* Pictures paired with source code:
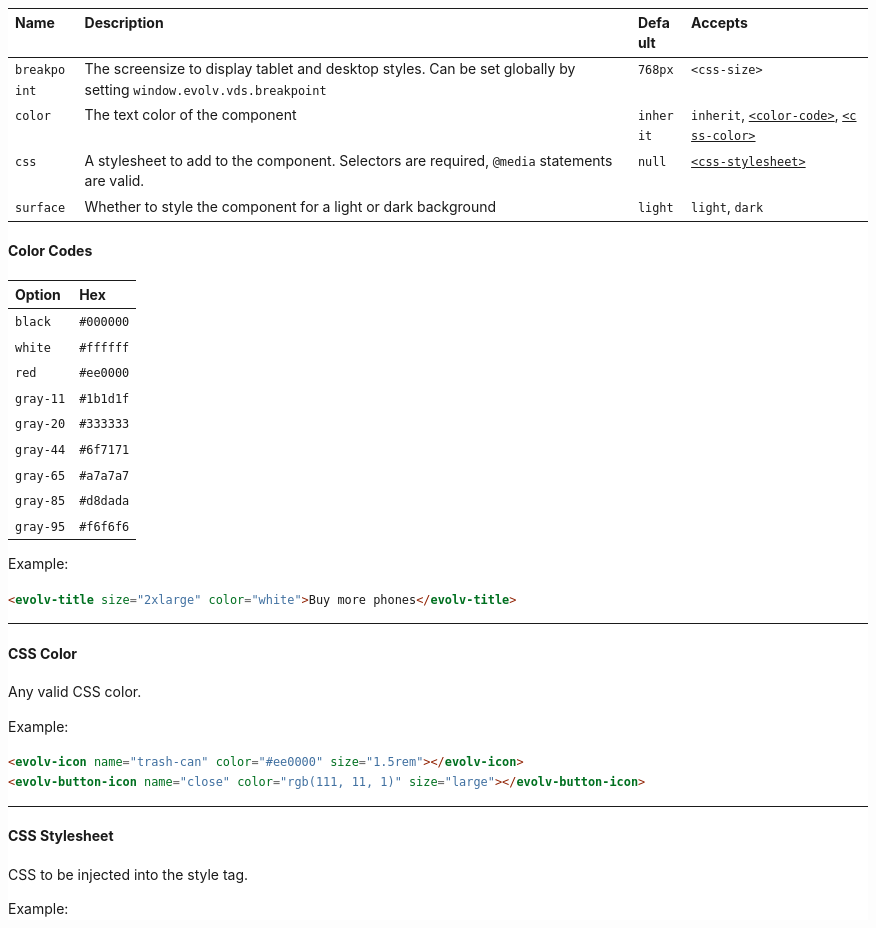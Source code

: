 | Name | Description | Default | Accepts |
| :--- | :---------- | :------ | :------ |
| `breakpoint` | The screensize to display tablet and desktop styles. Can be set globally by setting `window.evolv.vds.breakpoint` | `768px` | `<css-size>` |
| `color` | The text color of the component | `inherit` | `inherit`, [`<color-code>`](#color-codes), [`<css-color>`](#css-color) |
| `css` | A stylesheet to add to the component. Selectors are required, `@media` statements are valid. | `null` | [`<css-stylesheet>`](#css-stylesheet)
| `surface` | Whether to style the component for a light or dark background | `light` | `light`, `dark` |

#### Color Codes

| Option | Hex |
| :----- | :-- |
| `black` | `#000000` |
| `white` | `#ffffff` |
| `red` | `#ee0000` |
| `gray-11` | `#1b1d1f` |
| `gray-20` | `#333333` |
| `gray-44` | `#6f7171` |
| `gray-65` | `#a7a7a7` |
| `gray-85` | `#d8dada` |
| `gray-95` | `#f6f6f6` |

Example:

```html
<evolv-title size="2xlarge" color="white">Buy more phones</evolv-title>
```
----

#### CSS Color

Any valid CSS color.

Example:

```html
<evolv-icon name="trash-can" color="#ee0000" size="1.5rem"></evolv-icon>
<evolv-button-icon name="close" color="rgb(111, 11, 1)" size="large"></evolv-button-icon>
```

----

#### CSS Stylesheet

CSS to be injected into the style tag.

Example:
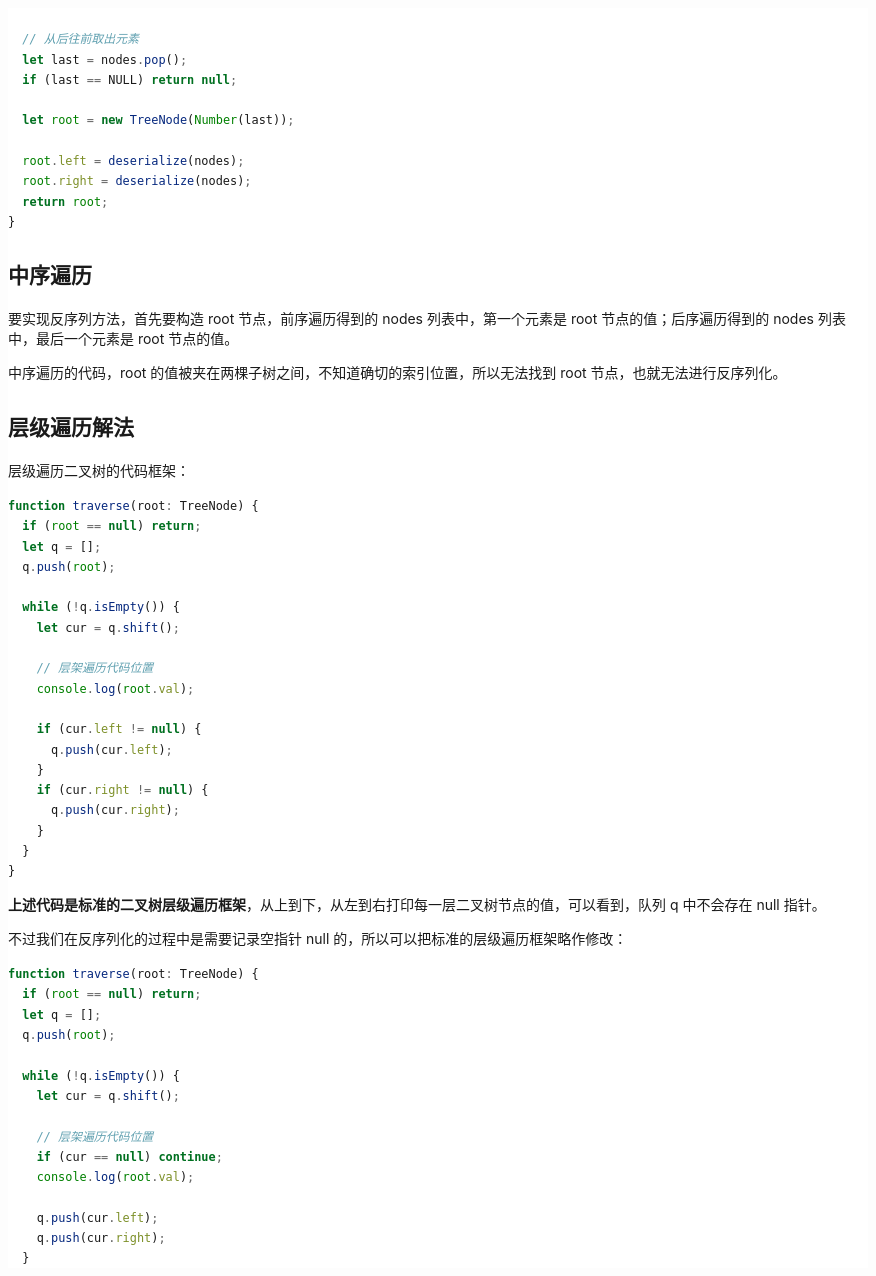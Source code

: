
 ```typescript

  // 从后往前取出元素
  let last = nodes.pop();
  if (last == NULL) return null;

  let root = new TreeNode(Number(last));

  root.left = deserialize(nodes);
  root.right = deserialize(nodes);
  return root;
}
```

## 中序遍历

要实现反序列方法，首先要构造 root 节点，前序遍历得到的 nodes 列表中，第一个元素是 root 节点的值；后序遍历得到的 nodes 列表中，最后一个元素是 root 节点的值。

中序遍历的代码，root 的值被夹在两棵子树之间，不知道确切的索引位置，所以无法找到 root 节点，也就无法进行反序列化。

## 层级遍历解法

层级遍历二叉树的代码框架：

```typescript
function traverse(root: TreeNode) {
  if (root == null) return;
  let q = [];
  q.push(root);

  while (!q.isEmpty()) {
    let cur = q.shift();

    // 层架遍历代码位置
    console.log(root.val);

    if (cur.left != null) {
      q.push(cur.left);
    }
    if (cur.right != null) {
      q.push(cur.right);
    }
  }
}
```

**上述代码是标准的二叉树层级遍历框架**，从上到下，从左到右打印每一层二叉树节点的值，可以看到，队列 q 中不会存在 null 指针。

不过我们在反序列化的过程中是需要记录空指针 null 的，所以可以把标准的层级遍历框架略作修改：

```typescript
function traverse(root: TreeNode) {
  if (root == null) return;
  let q = [];
  q.push(root);

  while (!q.isEmpty()) {
    let cur = q.shift();

    // 层架遍历代码位置
    if (cur == null) continue;
    console.log(root.val);

    q.push(cur.left);
    q.push(cur.right);
  }
```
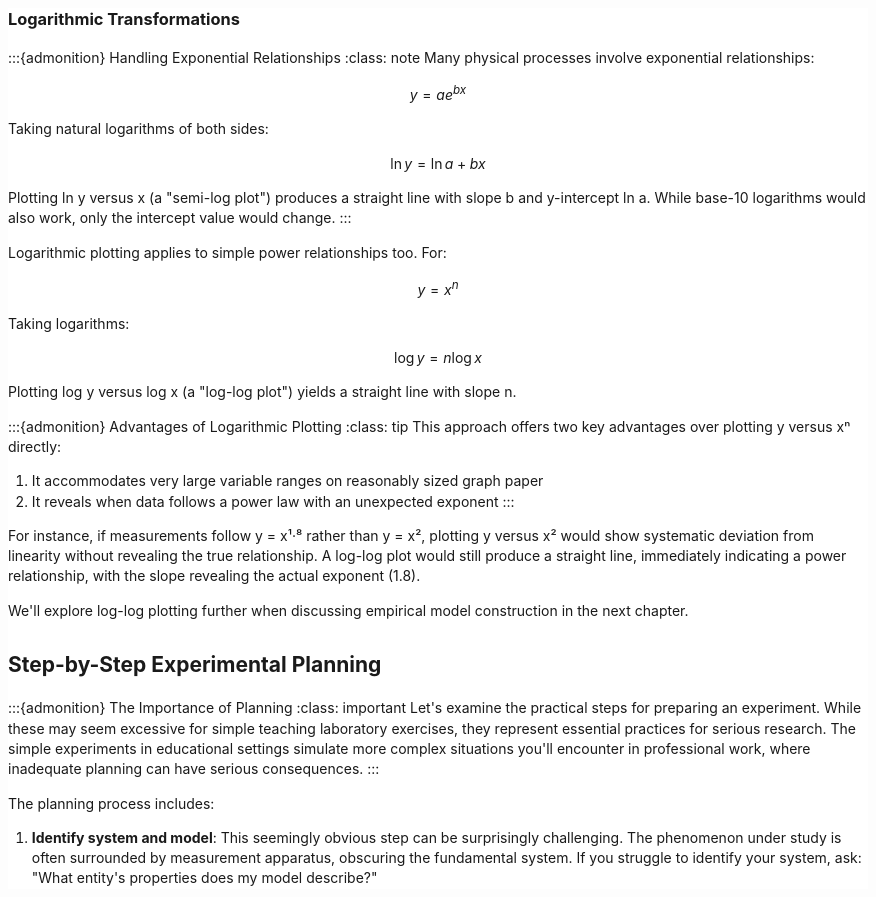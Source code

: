 ### Logarithmic Transformations

:::{admonition} Handling Exponential Relationships
:class: note
Many physical processes involve exponential relationships:

$$y = ae^{bx}$$

Taking natural logarithms of both sides:

$$\ln y = \ln a + bx$$

Plotting ln y versus x (a "semi-log plot") produces a straight line with slope b and y-intercept ln a. While base-10 logarithms would also work, only the intercept value would change.
:::

Logarithmic plotting applies to simple power relationships too. For:

$$y = x^n$$

Taking logarithms:

$$\log y = n \log x$$

Plotting log y versus log x (a "log-log plot") yields a straight line with slope n.

:::{admonition} Advantages of Logarithmic Plotting
:class: tip
This approach offers two key advantages over plotting y versus xⁿ directly:

1. It accommodates very large variable ranges on reasonably sized graph paper
2. It reveals when data follows a power law with an unexpected exponent
   :::

For instance, if measurements follow y = x¹·⁸ rather than y = x², plotting y versus x² would show systematic deviation from linearity without revealing the true relationship. A log-log plot would still produce a straight line, immediately indicating a power relationship, with the slope revealing the actual exponent (1.8).

We'll explore log-log plotting further when discussing empirical model construction in the next chapter.

## Step-by-Step Experimental Planning

:::{admonition} The Importance of Planning
:class: important
Let's examine the practical steps for preparing an experiment. While these may seem excessive for simple teaching laboratory exercises, they represent essential practices for serious research. The simple experiments in educational settings simulate more complex situations you'll encounter in professional work, where inadequate planning can have serious consequences.
:::

The planning process includes:

1. **Identify system and model**: This seemingly obvious step can be surprisingly challenging. The phenomenon under study is often surrounded by measurement apparatus, obscuring the fundamental system. If you struggle to identify your system, ask: "What entity's properties does my model describe?"

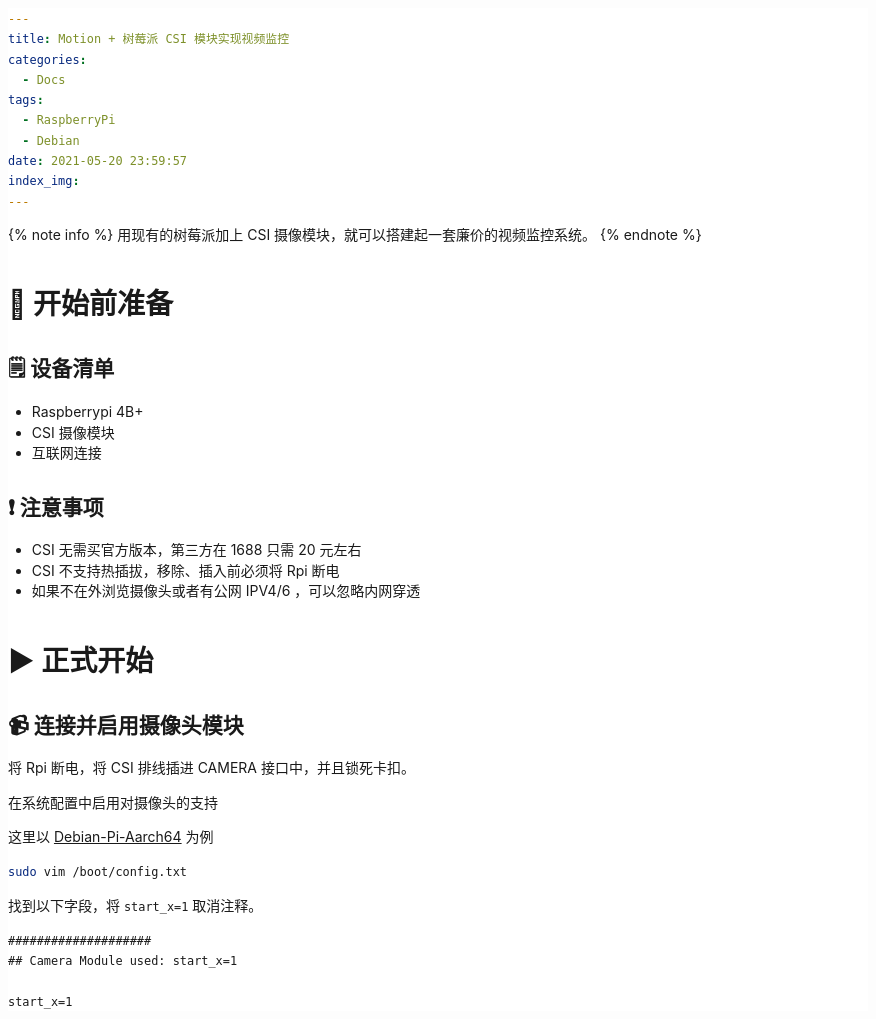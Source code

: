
 ```yaml
---
title: Motion + 树莓派 CSI 模块实现视频监控
categories:
  - Docs
tags:
  - RaspberryPi
  - Debian
date: 2021-05-20 23:59:57
index_img:
---
```


{% note info %}
用现有的树莓派加上 CSI 摄像模块，就可以搭建起一套廉价的视频监控系统。
{% endnote %}

# 🤔 开始前准备

## 🗒️ 设备清单

- Raspberrypi 4B+
- CSI 摄像模块
- 互联网连接

## ❗️ 注意事项

- CSI 无需买官方版本，第三方在 1688 只需 20 元左右
- CSI 不支持热插拔，移除、插入前必须将 Rpi 断电
- 如果不在外浏览摄像头或者有公网 IPV4/6 ，可以忽略内网穿透

# ▶️ 正式开始

## 📹️ 连接并启用摄像头模块

将 Rpi 断电，将 CSI 排线插进 CAMERA 接口中，并且锁死卡扣。

在系统配置中启用对摄像头的支持

这里以 [Debian-Pi-Aarch64](https://github.com/openfans-community-offical/Debian-Pi-Aarch64) 为例

``` bash
sudo vim /boot/config.txt
```

找到以下字段，将 `start_x=1` 取消注释。

``` txt
####################
## Camera Module used: start_x=1

start_x=1
```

* TRY IT: Reproduce all entries exactly. Pictures do not belong in the copy.

* REPLY:
Source code

: | Name | Description | Default | Accepts |
| :--- | :---------- | :------ | :------ |
| `breakpoint` | The screensize to display tablet and desktop styles. Can be set globally by setting `window.evolv.vds.breakpoint` | `768px` | `<css-size>` |
| `color` | The text color of the component | `inherit` | `inherit`, [`<color-code>`](#color-codes), [`<css-color>`](#css-color) |
| `css` | A stylesheet to add to the component. Selectors are required, `@media` statements are valid. | `null` | [`<css-stylesheet>`](#css-stylesheet)
| `surface` | Whether to style the component for a light or dark background | `light` | `light`, `dark` |

#### Color Codes

| Option | Hex |
| :----- | :-- |
| `black` | `#000000` |
| `white` | `#ffffff` |
| `red` | `#ee0000` |
| `gray-11` | `#1b1d1f` |
| `gray-20` | `#333333` |
| `gray-44` | `#6f7171` |
| `gray-65` | `#a7a7a7` |
| `gray-85` | `#d8dada` |
| `gray-95` | `#f6f6f6` |

Example:

```html
<evolv-title size="2xlarge" color="white">Buy more phones</evolv-title>
```
----

#### CSS Color

Any valid CSS color.

Example:

```html
<evolv-icon name="trash-can" color="#ee0000" size="1.5rem"></evolv-icon>
<evolv-button-icon name="close" color="rgb(111, 11, 1)" size="large"></evolv-button-icon>
```

----

#### CSS Stylesheet

CSS to be injected into the style tag.

Example:
Source code

:
 ```typescript

  // 从后往前取出元素
  let last = nodes.pop();
  if (last == NULL) return null;

  let root = new TreeNode(Number(last));

  root.left = deserialize(nodes);
  root.right = deserialize(nodes);
  return root;
}
```

## 中序遍历

要实现反序列方法，首先要构造 root 节点，前序遍历得到的 nodes 列表中，第一个元素是 root 节点的值；后序遍历得到的 nodes 列表中，最后一个元素是 root 节点的值。

中序遍历的代码，root 的值被夹在两棵子树之间，不知道确切的索引位置，所以无法找到 root 节点，也就无法进行反序列化。

## 层级遍历解法

层级遍历二叉树的代码框架：

```typescript
function traverse(root: TreeNode) {
  if (root == null) return;
  let q = [];
  q.push(root);

  while (!q.isEmpty()) {
    let cur = q.shift();

    // 层架遍历代码位置
    console.log(root.val);

    if (cur.left != null) {
      q.push(cur.left);
    }
    if (cur.right != null) {
      q.push(cur.right);
    }
  }
}
```

**上述代码是标准的二叉树层级遍历框架**，从上到下，从左到右打印每一层二叉树节点的值，可以看到，队列 q 中不会存在 null 指针。

不过我们在反序列化的过程中是需要记录空指针 null 的，所以可以把标准的层级遍历框架略作修改：

```typescript
function traverse(root: TreeNode) {
  if (root == null) return;
  let q = [];
  q.push(root);

  while (!q.isEmpty()) {
    let cur = q.shift();

    // 层架遍历代码位置
    if (cur == null) continue;
    console.log(root.val);

    q.push(cur.left);
    q.push(cur.right);
  }
```
Source code

: ### Logarithmic Transformations

:::{admonition} Handling Exponential Relationships
:class: note
Many physical processes involve exponential relationships:

$$y = ae^{bx}$$

Taking natural logarithms of both sides:

$$\ln y = \ln a + bx$$

Plotting ln y versus x (a "semi-log plot") produces a straight line with slope b and y-intercept ln a. While base-10 logarithms would also work, only the intercept value would change.
:::

Logarithmic plotting applies to simple power relationships too. For:

$$y = x^n$$

Taking logarithms:

$$\log y = n \log x$$

Plotting log y versus log x (a "log-log plot") yields a straight line with slope n.

:::{admonition} Advantages of Logarithmic Plotting
:class: tip
This approach offers two key advantages over plotting y versus xⁿ directly:

1. It accommodates very large variable ranges on reasonably sized graph paper
2. It reveals when data follows a power law with an unexpected exponent
   :::

For instance, if measurements follow y = x¹·⁸ rather than y = x², plotting y versus x² would show systematic deviation from linearity without revealing the true relationship. A log-log plot would still produce a straight line, immediately indicating a power relationship, with the slope revealing the actual exponent (1.8).

We'll explore log-log plotting further when discussing empirical model construction in the next chapter.

## Step-by-Step Experimental Planning

:::{admonition} The Importance of Planning
:class: important
Let's examine the practical steps for preparing an experiment. While these may seem excessive for simple teaching laboratory exercises, they represent essential practices for serious research. The simple experiments in educational settings simulate more complex situations you'll encounter in professional work, where inadequate planning can have serious consequences.
:::

The planning process includes:

1. **Identify system and model**: This seemingly obvious step can be surprisingly challenging. The phenomenon under study is often surrounded by measurement apparatus, obscuring the fundamental system. If you struggle to identify your system, ask: "What entity's properties does my model describe?"

Source code

:
 ```yaml
---
title: Motion + 树莓派 CSI 模块实现视频监控
categories:
  - Docs
tags:
  - RaspberryPi
  - Debian
date: 2021-05-20 23:59:57
index_img:
---
```


{% note info %}
用现有的树莓派加上 CSI 摄像模块，就可以搭建起一套廉价的视频监控系统。
{% endnote %}

# 🤔 开始前准备

## 🗒️ 设备清单

- Raspberrypi 4B+
- CSI 摄像模块
- 互联网连接

## ❗️ 注意事项

- CSI 无需买官方版本，第三方在 1688 只需 20 元左右
- CSI 不支持热插拔，移除、插入前必须将 Rpi 断电
- 如果不在外浏览摄像头或者有公网 IPV4/6 ，可以忽略内网穿透

# ▶️ 正式开始

## 📹️ 连接并启用摄像头模块

将 Rpi 断电，将 CSI 排线插进 CAMERA 接口中，并且锁死卡扣。

在系统配置中启用对摄像头的支持

这里以 [Debian-Pi-Aarch64](https://github.com/openfans-community-offical/Debian-Pi-Aarch64) 为例

``` bash
sudo vim /boot/config.txt
```

找到以下字段，将 `start_x=1` 取消注释。

``` txt
####################
## Camera Module used: start_x=1

start_x=1
```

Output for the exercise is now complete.